MC provided the supplements. All authors read and approved the final manuscript.”
“Background For more than 30 years, scientists have investigated and described the development of peripheral oedemata in endurance athletes. In 1979, Williams et al. studied the effect of seven consecutive days of hill-walking SP600125 mouse on both water balance and water distribution in five subjects who were allowed to drink water ad libitum[1]. They described
a retention of plasma sodium (Na+) and a reduction in packed cell volume and interpreted these findings as a movement of water from the intracellular to the extracellular space and therefore an expansion of the extracellular volume, leading to visible facial and ankle oedemata.

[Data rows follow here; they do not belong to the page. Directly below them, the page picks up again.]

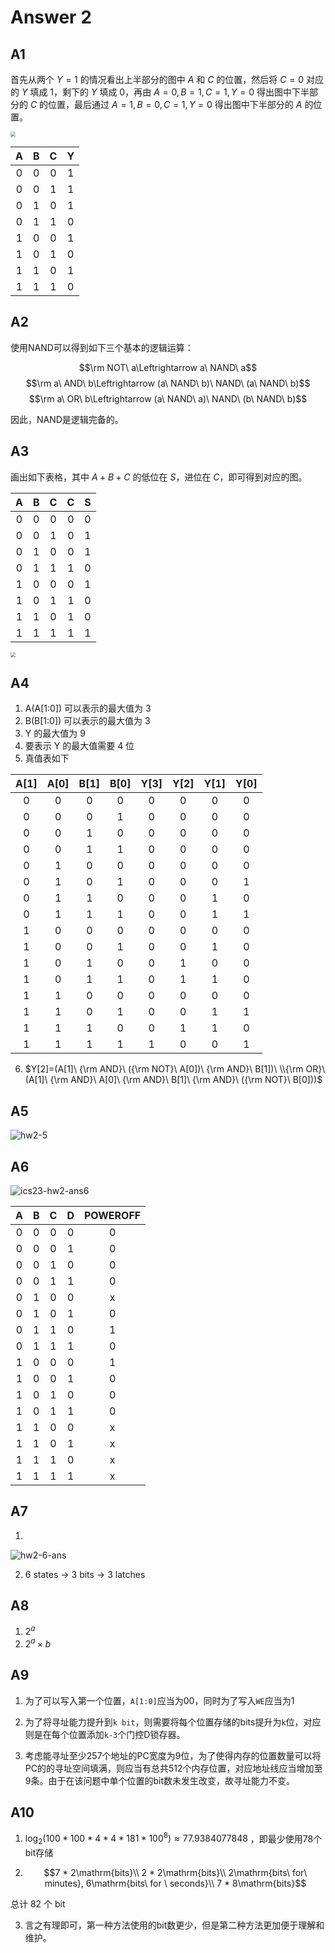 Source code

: # Answer 2

## A1

首先从两个 $Y=1$ 的情况看出上半部分的图中 $A$ 和 $C$ 的位置，然后将 $C=0$ 对应的 $Y$ 填成 $1$，剩下的 $Y$ 填成 $0$，再由 $A=0,B=1,C=1,Y=0$ 得出图中下半部分的 $C$ 的位置，最后通过 $A=1,B=0,C=1,Y=0$ 得出图中下半部分的 $A$ 的位置。

<img src="./hw2/hw2-1-ans.png" style="zoom:50%;" />

|   A   |   B   |   C   |   Y   |
| :---: | :---: | :---: | :---: |
|   0   |   0   |   0   |   1   |
|   0   |   0   |   1   |   1   |
|   0   |   1   |   0   |   1   |
|   0   |   1   |   1   |   0   |
|   1   |   0   |   0   |   1   |
|   1   |   0   |   1   |   0   |
|   1   |   1   |   0   |   1   |
|   1   |   1   |   1   |   0   |

## A2

使用NAND可以得到如下三个基本的逻辑运算：

$$\rm NOT\ a\Leftrightarrow a\ NAND\ a$$
$$\rm a\ AND\ b\Leftrightarrow (a\ NAND\ b)\ NAND\ (a\ NAND\ b)$$
$$\rm a\ OR\ b\Leftrightarrow (a\ NAND\ a)\ NAND\ (b\ NAND\ b)$$

因此，NAND是逻辑完备的。

## A3

画出如下表格，其中 $A+B+C$ 的低位在 $S$，进位在 $C$，即可得到对应的图。

|   A   |   B   |   C   |   C   |   S   |
| :---: | :---: | :---: | :---: | :---: |
|   0   |   0   |   0   |   0   |   0   |
|   0   |   0   |   1   |   0   |   1   |
|   0   |   1   |   0   |   0   |   1   |
|   0   |   1   |   1   |   1   |   0   |
|   1   |   0   |   0   |   0   |   1   |
|   1   |   0   |   1   |   1   |   0   |
|   1   |   1   |   0   |   1   |   0   |
|   1   |   1   |   1   |   1   |   1   |

<img src="./hw2/hw2-3-ans.png" style="zoom:50%;" />

## A4

1. A(A[1:0]) 可以表示的最大值为 $3$
2. B(B[1:0]) 可以表示的最大值为 $3$
3. Y 的最大值为 $9$
4. 要表示 Y 的最大值需要 $4$ 位
5. 真值表如下

| A[1]  | A[0]  | B[1]  | B[0]  | Y[3]  | Y[2]  | Y[1]  | Y[0]  |
| :---: | :---: | :---: | :---: | :---: | :---: | :---: | :---: |
|   0   |   0   |   0   |   0   |   0   |   0   |   0   |   0   |
|   0   |   0   |   0   |   1   |   0   |   0   |   0   |   0   |
|   0   |   0   |   1   |   0   |   0   |   0   |   0   |   0   |
|   0   |   0   |   1   |   1   |   0   |   0   |   0   |   0   |
|   0   |   1   |   0   |   0   |   0   |   0   |   0   |   0   |
|   0   |   1   |   0   |   1   |   0   |   0   |   0   |   1   |
|   0   |   1   |   1   |   0   |   0   |   0   |   1   |   0   |
|   0   |   1   |   1   |   1   |   0   |   0   |   1   |   1   |
|   1   |   0   |   0   |   0   |   0   |   0   |   0   |   0   |
|   1   |   0   |   0   |   1   |   0   |   0   |   1   |   0   |
|   1   |   0   |   1   |   0   |   0   |   1   |   0   |   0   |
|   1   |   0   |   1   |   1   |   0   |   1   |   1   |   0   |
|   1   |   1   |   0   |   0   |   0   |   0   |   0   |   0   |
|   1   |   1   |   0   |   1   |   0   |   0   |   1   |   1   |
|   1   |   1   |   1   |   0   |   0   |   1   |   1   |   0   |
|   1   |   1   |   1   |   1   |   1   |   0   |   0   |   1   |

6. $Y[2]=(A[1]\ {\rm AND}\ ({\rm NOT}\ A[0])\ {\rm AND}\ B[1])\ \\{\rm OR}\ (A[1]\ {\rm AND}\ A[0]\ {\rm AND}\ B[1]\ {\rm AND}\ ({\rm NOT}\ B[0]))$

## A5

![hw2-5](./hw2/hw2-5-ans.webp)

## A6

![ics23-hw2-ans6](./hw2/hw2-6-ans.jpg)

|   A   |   B   |   C   |   D   | POWEROFF |
| :---: | :---: | :---: | :---: | :------: |
|   0   |   0   |   0   |   0   |    0     |
|   0   |   0   |   0   |   1   |    0     |
|   0   |   0   |   1   |   0   |    0     |
|   0   |   0   |   1   |   1   |    0     |
|   0   |   1   |   0   |   0   |    x     |
|   0   |   1   |   0   |   1   |    0     |
|   0   |   1   |   1   |   0   |    1     |
|   0   |   1   |   1   |   1   |    0     |
|   1   |   0   |   0   |   0   |    1     |
|   1   |   0   |   0   |   1   |    0     |
|   1   |   0   |   1   |   0   |    0     |
|   1   |   0   |   1   |   1   |    0     |
|   1   |   1   |   0   |   0   |    x     |
|   1   |   1   |   0   |   1   |    x     |
|   1   |   1   |   1   |   0   |    x     |
|   1   |   1   |   1   |   1   |    x     |

## A7

1. 
![hw2-6-ans](./hw2/hw2-7-ans.jpg)

2. 6 states -> 3 bits -> 3 latches

## A8

1. $2^a$
2. $2^a\times b$

## A9

1. 为了可以写入第一个位置，`A[1:0]`应当为00，同时为了写入`WE`应当为1

2. 为了将寻址能力提升到`k bit`，则需要将每个位置存储的bits提升为`k`位，对应则是在每个位置添加`k-3`个门控D锁存器。

3. 考虑能寻址至少257个地址的PC宽度为9位，为了使得内存的位置数量可以将PC的的寻址空间填满，则应当有总共512个内存位置，对应地址线应当增加至9条。由于在该问题中单个位置的bit数未发生改变，故寻址能力不变。

## A10

1. $\log_2(100 * 100 * 4 * 4 * 181 * 100^8) \approx 77.9384077848$ ，即最少使用78个bit存储

2. $$7 * 2\mathrm{bits}\\ 2 * 2\mathrm{bits}\\ 2\mathrm{bits\ for\ minutes}, 6\mathrm{bits\  for \ seconds}\\ 7 * 8\mathrm{bits}$$

总计 82 个 bit

3. 言之有理即可，第一种方法使用的bit数更少，但是第二种方法更加便于理解和维护。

Milledge et al. conducted in 1982 a similar study where they investigated five male athletes participating in an endurance exercise of five consecutive days of hill-walking [2]. They also described a retention of both plasma Na+ and water and a reduction in packed cell
volume. Furthermore, they reported that their athletes developed oedemata at the lower leg and supported therefore the conclusion of Williams et al. of a movement of water from the intracellular to the extracellular space, leading to an expansion of the extracellular volume and thus leading to peripheral oedemata [1]. In 1999, Fellmann et al. investigated whether a chronic click here expansion of extracellular water, usually observed during prolonged endurance exercise, was associated with an Berzosertib datasheet increase in intracellular water space [3]. In contrast to Williams et
al.[1] and Milledge et al.[2], they observed no decrease in intracellular water space while the extracellular water space increased while investigating nine athletes participating in a seven-day endurance race. Total body water, extracellular water and intracellular water space before, within and after the race were Cyclin-dependent kinase 3 measured. They concluded that a prolonged and repeated endurance exercise induced a chronic hyperhydration at both extracellular and intracellular levels, which was related to exercise intensity. Nevertheless, they confirmed that Na+ retention was the major factor in the increase of plasma volume. In 2010, Knechtle et al.[4] investigated the association between fluid intake and the prevalence of exercise-associated hyponatremia (EAH) in 11 female ultra-runners during a 100-km ultra-marathon. These athletes were told to drink ad libitum. Serum [Na+ and total body water remained unchanged despite a loss in body mass. For male 100-km ultra-marathoners, however, a decrease in body mass with a concomitant loss of both skeletal muscle mass and fat mass as well as with an increase of total body water was reported [5]. It was assumed that the increase in total body water might lead to peripheral oedemata.